All the completed buildings that I recall from the excellent architecture course by Rosemarie Haag Bletter that I took at graduate school all those years ago are there in this exhibition, from the pristine Villa Savoye at Poissy(1928-31) to the soaring Chapelle Nôtre-Dame-du-Haut at Ronchamp (1950-1955). And they are all unforgettable buildings, so radical for their time that they still look great, 60 to 90 years after they were built. There are also many of the architect’s pleasant (though not outstanding) watercolors from his youth in Switzerland, and what seemed like overwhelming quantities of huge drawings made during his lectures, in which he propounded his ideas. I could almost visualize him crawling excitedly over them as he made them, or seated on a stool against a wall, with them at his feet, but you know, all of these drawings are closer to conceptual art than they are to architecture--dramatizing Corbu’s greatness as a visionary, rather than as practicing architect.
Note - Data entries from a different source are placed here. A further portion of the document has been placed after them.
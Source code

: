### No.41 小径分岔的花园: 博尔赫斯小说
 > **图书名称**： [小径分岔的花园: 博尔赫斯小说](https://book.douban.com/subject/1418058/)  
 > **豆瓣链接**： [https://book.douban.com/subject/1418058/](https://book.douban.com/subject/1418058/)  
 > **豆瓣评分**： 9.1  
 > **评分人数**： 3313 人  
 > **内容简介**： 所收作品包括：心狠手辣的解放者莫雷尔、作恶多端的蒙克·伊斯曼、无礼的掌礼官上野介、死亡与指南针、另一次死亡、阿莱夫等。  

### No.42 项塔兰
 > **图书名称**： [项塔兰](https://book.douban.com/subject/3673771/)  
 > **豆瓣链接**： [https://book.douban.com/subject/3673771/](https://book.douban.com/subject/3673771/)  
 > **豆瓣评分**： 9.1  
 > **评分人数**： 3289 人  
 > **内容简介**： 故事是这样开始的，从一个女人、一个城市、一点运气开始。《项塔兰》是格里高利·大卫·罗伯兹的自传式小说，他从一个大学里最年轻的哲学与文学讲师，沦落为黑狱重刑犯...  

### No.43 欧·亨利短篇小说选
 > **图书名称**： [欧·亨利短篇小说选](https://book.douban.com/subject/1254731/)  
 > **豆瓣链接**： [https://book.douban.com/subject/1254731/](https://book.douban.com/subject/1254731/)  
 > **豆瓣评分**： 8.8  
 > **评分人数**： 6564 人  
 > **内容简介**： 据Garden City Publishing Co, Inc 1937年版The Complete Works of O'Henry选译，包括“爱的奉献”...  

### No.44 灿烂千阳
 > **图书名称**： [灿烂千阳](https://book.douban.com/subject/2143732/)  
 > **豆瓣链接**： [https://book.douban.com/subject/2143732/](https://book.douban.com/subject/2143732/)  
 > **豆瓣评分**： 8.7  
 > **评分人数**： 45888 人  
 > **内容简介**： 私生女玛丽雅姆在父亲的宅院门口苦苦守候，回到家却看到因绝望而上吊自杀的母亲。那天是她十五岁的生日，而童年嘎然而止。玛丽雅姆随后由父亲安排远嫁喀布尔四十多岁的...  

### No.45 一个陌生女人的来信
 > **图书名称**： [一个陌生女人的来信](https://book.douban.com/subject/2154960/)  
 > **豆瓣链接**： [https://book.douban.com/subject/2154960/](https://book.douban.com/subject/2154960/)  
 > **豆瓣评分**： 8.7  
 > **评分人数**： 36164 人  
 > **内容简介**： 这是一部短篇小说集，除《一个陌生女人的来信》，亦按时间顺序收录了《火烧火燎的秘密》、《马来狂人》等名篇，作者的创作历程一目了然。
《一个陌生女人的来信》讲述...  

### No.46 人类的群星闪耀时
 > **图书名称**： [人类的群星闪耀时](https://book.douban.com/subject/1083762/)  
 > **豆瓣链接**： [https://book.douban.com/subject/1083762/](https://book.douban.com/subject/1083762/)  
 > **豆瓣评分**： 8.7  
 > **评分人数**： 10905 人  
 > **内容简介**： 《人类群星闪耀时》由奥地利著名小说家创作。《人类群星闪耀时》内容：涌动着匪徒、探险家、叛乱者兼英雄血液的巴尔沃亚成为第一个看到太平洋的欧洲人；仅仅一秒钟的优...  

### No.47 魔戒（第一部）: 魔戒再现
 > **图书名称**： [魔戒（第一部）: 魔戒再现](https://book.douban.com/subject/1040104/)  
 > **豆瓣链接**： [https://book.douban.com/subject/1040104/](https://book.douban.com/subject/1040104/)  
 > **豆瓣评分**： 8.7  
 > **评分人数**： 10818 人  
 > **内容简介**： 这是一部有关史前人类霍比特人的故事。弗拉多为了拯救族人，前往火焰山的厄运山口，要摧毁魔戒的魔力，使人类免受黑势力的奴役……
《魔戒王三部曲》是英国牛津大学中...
I was just as glad that his visionary plans for redoing Paris, from A to Zed, never achieved fruition, nor did I feel that most of his furniture looked comfortable. I cared even less for his Purist paintings, which struck me as academic attempts to undo cubism without appearing reactionary. The large and elegant color photographs of his completed work are hung so high on the walls that one has to stand back to see them, and even then only see them only at a steep upward angle. Worst of all, in Corbu’s architectural renderings, he was simply not as good a draftsman as either Wright or Labrouste, so I didn’t get the same esthetic jolt from them that I got with Wright and Labrouste. But it’s certainly a worthy show, and tells you everything you might possibly want to know about this distinguished early 20th century figure.